INPUT MATERIAL:
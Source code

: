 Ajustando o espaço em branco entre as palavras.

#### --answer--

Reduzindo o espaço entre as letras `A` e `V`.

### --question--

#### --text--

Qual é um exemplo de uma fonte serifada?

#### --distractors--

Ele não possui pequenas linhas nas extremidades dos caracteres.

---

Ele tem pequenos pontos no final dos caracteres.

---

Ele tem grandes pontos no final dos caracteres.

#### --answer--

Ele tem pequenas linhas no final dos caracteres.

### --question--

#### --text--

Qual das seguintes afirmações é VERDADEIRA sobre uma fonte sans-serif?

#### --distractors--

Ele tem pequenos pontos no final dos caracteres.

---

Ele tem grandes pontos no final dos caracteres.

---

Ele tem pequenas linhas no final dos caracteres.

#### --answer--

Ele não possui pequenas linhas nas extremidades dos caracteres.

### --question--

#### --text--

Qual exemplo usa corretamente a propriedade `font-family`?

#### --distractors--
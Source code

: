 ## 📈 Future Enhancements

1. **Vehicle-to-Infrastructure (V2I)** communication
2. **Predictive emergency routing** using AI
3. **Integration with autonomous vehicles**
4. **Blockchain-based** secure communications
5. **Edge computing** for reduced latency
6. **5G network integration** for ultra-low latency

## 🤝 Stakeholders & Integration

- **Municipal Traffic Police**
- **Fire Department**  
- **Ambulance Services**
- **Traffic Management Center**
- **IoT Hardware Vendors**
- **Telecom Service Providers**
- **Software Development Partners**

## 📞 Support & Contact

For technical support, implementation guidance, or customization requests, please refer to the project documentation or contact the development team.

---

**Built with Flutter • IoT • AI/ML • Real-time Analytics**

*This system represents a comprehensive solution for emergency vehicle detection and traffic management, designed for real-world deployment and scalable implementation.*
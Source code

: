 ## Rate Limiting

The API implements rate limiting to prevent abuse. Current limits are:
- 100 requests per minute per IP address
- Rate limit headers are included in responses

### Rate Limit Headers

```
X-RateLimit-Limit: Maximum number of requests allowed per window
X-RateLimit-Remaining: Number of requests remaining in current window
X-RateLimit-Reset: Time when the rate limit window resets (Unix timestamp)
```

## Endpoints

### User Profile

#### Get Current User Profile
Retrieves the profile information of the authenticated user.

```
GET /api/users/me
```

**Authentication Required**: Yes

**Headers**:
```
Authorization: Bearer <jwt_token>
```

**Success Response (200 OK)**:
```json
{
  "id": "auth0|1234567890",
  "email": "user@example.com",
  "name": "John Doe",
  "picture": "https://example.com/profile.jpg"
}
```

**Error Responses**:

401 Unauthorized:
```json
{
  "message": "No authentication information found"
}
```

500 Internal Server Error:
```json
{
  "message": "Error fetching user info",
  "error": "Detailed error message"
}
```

PROBLEM DESCRIPTION:
All lines of the records containing "emergency" should be shown.

TASK RESULT:
2. **Predictive emergency routing** using AI
*This system represents a comprehensive solution for emergency vehicle detection and traffic management, designed for real-world deployment and scalable implementation.*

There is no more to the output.